La población total del Reino de México se podría dividir en cuatro clases: los europeos o españoles nativos, los criollos, los indígenas civilizados y los indios bravos o salvajes. Los criollos se pueden subdividir en tres clases más, a saber: los blancos descendientes de los europeos, las diversas mezclas de blancos (europeos y criollos) con los indígenas y la mezcla producida por el matrimonio mixto de negros africanos con indígenas.
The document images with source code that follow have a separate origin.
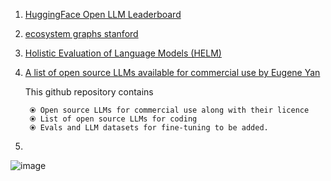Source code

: 1. [HuggingFace Open LLM Leaderboard](https://huggingface.co/spaces/HuggingFaceH4/open_llm_leaderboard)
2. [ecosystem graphs stanford](https://crfm.stanford.edu/ecosystem-graphs/index.html?mode=table)
3. [Holistic Evaluation of Language Models (HELM)](https://crfm.stanford.edu/helm/latest/?models=1)
4. [A list of open source LLMs available for commercial use by Eugene Yan](https://github.com/eugeneyan/open-llms)
     
     This github repository contains
     
        ⦿ Open source LLMs for commercial use along with their licence
        ⦿ List of open source LLMs for coding
        ⦿ Evals and LLM datasets for fine-tuning to be added.
5. 
![image](https://user-images.githubusercontent.com/13446418/236732476-89289ad9-f315-4823-b344-0ea78323746d.png)
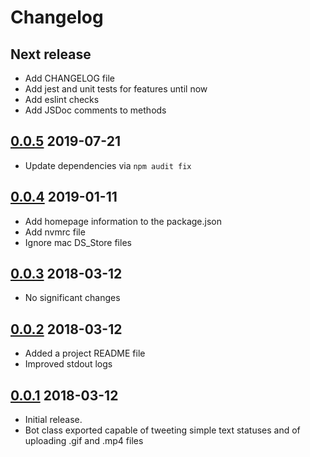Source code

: # Changelog

## Next release

- Add CHANGELOG file
- Add jest and unit tests for features until now
- Add eslint checks
- Add JSDoc comments to methods

## [0.0.5](https://github.com/iheredia/tweet-bot/releases/tag/0.0.5) 2019-07-21

- Update dependencies via `npm audit fix`

## [0.0.4](https://github.com/iheredia/tweet-bot/releases/tag/0.0.4) 2019-01-11

- Add homepage information to the package.json
- Add nvmrc file 
- Ignore mac DS_Store files

## [0.0.3](https://github.com/iheredia/tweet-bot/releases/tag/0.0.3) 2018-03-12

- No significant changes

## [0.0.2](https://github.com/iheredia/tweet-bot/releases/tag/0.0.2) 2018-03-12

- Added a project README file
- Improved stdout logs

## [0.0.1](https://github.com/iheredia/tweet-bot/releases/tag/0.0.1) 2018-03-12

- Initial release.
- Bot class exported capable of tweeting simple text statuses and of uploading .gif and .mp4 files
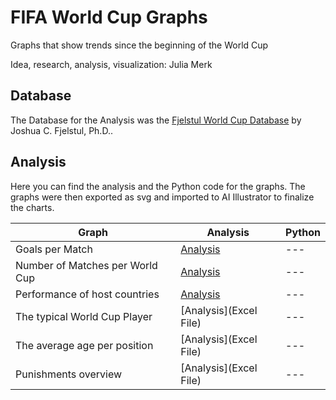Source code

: # FIFA World Cup Graphs
Graphs that show trends since the beginning of the World Cup

Idea, research, analysis, visualization: Julia Merk

## Database

The Database for the Analysis was the [Fjelstul World Cup Database](https://github.com/jfjelstul/worldcup) by Joshua C. Fjelstul, Ph.D..

## Analysis

Here you can find the analysis and the Python code for the graphs. The graphs were then exported as svg and imported to AI Illustrator to finalize the charts.

| **Graph** | **Analysis** | **Python** |
| --- | --- | --- |
| Goals per Match|  [Analysis](https://github.com/dw-data/fifa-world-cup-graphs/blob/a16580df08be3322a1eb637f70076c5561f7c87e/Goals%20per%20Match.xlsx) |--- |
| Number of Matches per World Cup | [Analysis](https://github.com/dw-data/fifa-world-cup-graphs/blob/48a07bda58d80e9462b36f07170c67ee5cd1dde0/Matches%20per%20World%20Cup.xlsx) |--- |
| Performance of host countries | [Analysis](https://github.com/dw-data/fifa-world-cup-graphs/blob/48a07bda58d80e9462b36f07170c67ee5cd1dde0/Host%20country%20performance%20(1).xlsx) |--- |
| The typical World Cup Player | [Analysis](Excel File) |--- |
| The average age per position | [Analysis](Excel File) |--- |
| Punishments overview | [Analysis](Excel File) |--- |


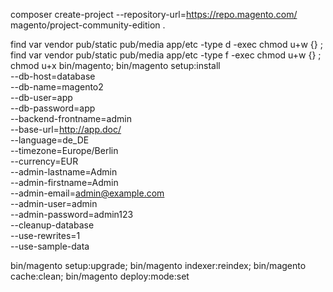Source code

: composer create-project --repository-url=https://repo.magento.com/ magento/project-community-edition .

find var vendor pub/static pub/media app/etc -type d -exec chmod u+w {} \;
find var vendor pub/static pub/media app/etc -type f -exec chmod u+w {} \;
chmod u+x bin/magento;
bin/magento setup:install \
    --db-host=database \
    --db-name=magento2 \
    --db-user=app \
    --db-password=app \
    --backend-frontname=admin \
    --base-url=http://app.doc/ \
    --language=de_DE \
    --timezone=Europe/Berlin \
    --currency=EUR \
    --admin-lastname=Admin \
    --admin-firstname=Admin \
    --admin-email=admin@example.com \
    --admin-user=admin \
    --admin-password=admin123 \
    --cleanup-database \
    --use-rewrites=1 \
    --use-sample-data

bin/magento setup:upgrade;
bin/magento indexer:reindex;
bin/magento cache:clean;
bin/magento deploy:mode:set
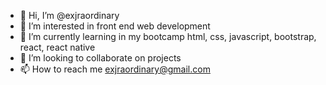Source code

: - 👋 Hi, I’m @exjraordinary
- 👀 I’m interested in front end web development
- 🌱 I’m currently learning in my bootcamp html, css, javascript, bootstrap, react, react native
- 💞️ I’m looking to collaborate on projects
- 📫 How to reach me exjraordinary@gmail.com

<!---
exjraordinary/exjraordinary is a ✨ special ✨ repository because its `README.md` (this file) appears on your GitHub profile.
You can click the Preview link to take a look at your changes.
--->
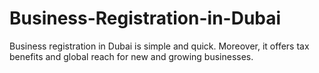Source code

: # Business-Registration-in-Dubai
Business registration in Dubai is simple and quick. Moreover, it offers tax benefits and global reach for new and growing businesses.
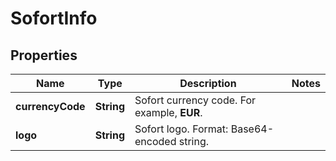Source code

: 

# SofortInfo


## Properties

Name | Type | Description | Notes
------------ | ------------- | ------------- | -------------
**currencyCode** | **String** | Sofort currency code. For example, **EUR**. | 
**logo** | **String** | Sofort logo. Format: Base64-encoded string. | 



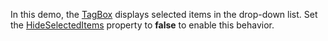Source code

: In this demo, the [TagBox](https://docs.devexpress.com/Blazor/DevExpress.Blazor.DxTagBox-2) displays selected items in the drop-down list. Set the [HideSelectedItems](https://docs.devexpress.com/Blazor/DevExpress.Blazor.DxTagBox-2.HideSelectedItems) property to **false** to enable this behavior.

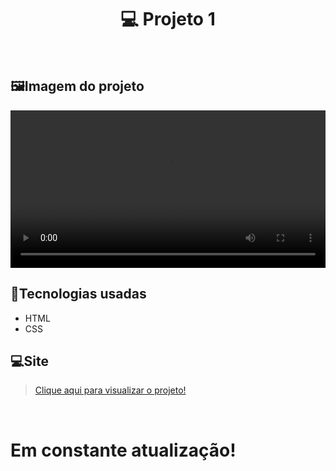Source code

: <h1 align="center"> 💻 Projeto 1 </h1>
<br>

## 🖼️Imagem do projeto

<p align="center">
  <video alt="Preview_Projeto-1" src="Demonstração do projeto.mp4" width="100%">
</p>

## 🔧Tecnologias usadas

- HTML
- CSS

## 💻Site

> [Clique aqui para visualizar o projeto!](x)
<br>
<h1> Em constante atualização! </h1>
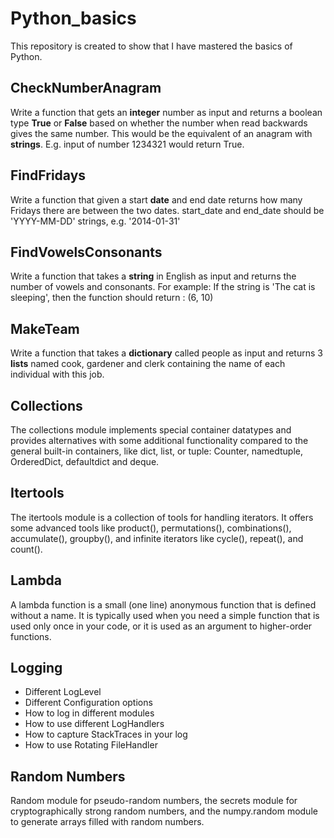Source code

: # Python_basics
This repository is created to show that I have mastered the basics of Python.

## CheckNumberAnagram  
Write a function that gets an **integer** number as input and returns a boolean type **True** or **False** based on whether the number when read backwards gives the same number. This would be the equivalent of an anagram with **strings**.
E.g. input of number 1234321 would return True.

## FindFridays
Write a function that given a start **date** and end date returns how many Fridays there are between the two dates.
start_date and end_date should be 'YYYY-MM-DD' strings, e.g. '2014-01-31'

## FindVowelsConsonants
Write a function that takes a **string** in English as input and returns the number of vowels and consonants.
For example: If the string is 'The cat is sleeping', then the function should return : (6, 10)

## MakeTeam
Write a function that takes a **dictionary** called people as input and returns 3 **lists** named cook, gardener and clerk containing the name of each individual with this job.

## Collections
The collections module implements special container datatypes and provides alternatives with some additional functionality compared to the general built-in containers, like dict, list, or tuple: Counter, namedtuple, OrderedDict, defaultdict and deque.

## Itertools
The itertools module is a collection of tools for handling iterators. It offers some advanced tools like product(), permutations(), combinations(), accumulate(), groupby(), and infinite iterators like cycle(), repeat(), and count().

## Lambda
A lambda function is a small (one line) anonymous function that is defined without a name. It is typically used when you need a simple function that is used only once in your code, or it is used as an argument to higher-order functions.

## Logging
- Different LogLevel
- Different Configuration options
- How to log in different modules
- How to use different LogHandlers
- How to capture StackTraces in your log
- How to use Rotating FileHandler

## Random Numbers
Random module for pseudo-random numbers, the secrets module for cryptographically strong random numbers, and the numpy.random module to generate arrays filled with random numbers.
Los negros que permanecen en la actualidad en las provincias que visité son tan pocos que casi no merecen ser reconocidos como una clase de población distinta, lo cual probablemente es consecuencia de que prefieren el matrimonio mixto con criollos e indígenas que con los de su propio color. En su mayoría, los europeos y los criollos blancos se han establecido en las ciudades, pueblos, aldeas y haciendas de las Tierras Frías; la población de las Tierras Calientes se compone sobre todo de la mezcla de blancos e indígenas, y la de la Costa de la mezcla de todo tipo con algunos indígenas. Estos últimos prefieren vivir en los cerros y las sierras, a donde se supone que muchos se retiraron poco después de la conquista española; viven en pueblos y aldeas reservados para ellos, preservando así su lengua y sus costumbres, y casi nunca visitan las ciudades y pueblos que habitan los criollos, a no ser que vayan a ofrecer el producto de su labor y de su ingenio9. Los dialectos de los indígenas de las diversas provincias son completamente distintos, y en sus aldeas el párroco y el gobernador indígena son, en general, los únicos que hablan español.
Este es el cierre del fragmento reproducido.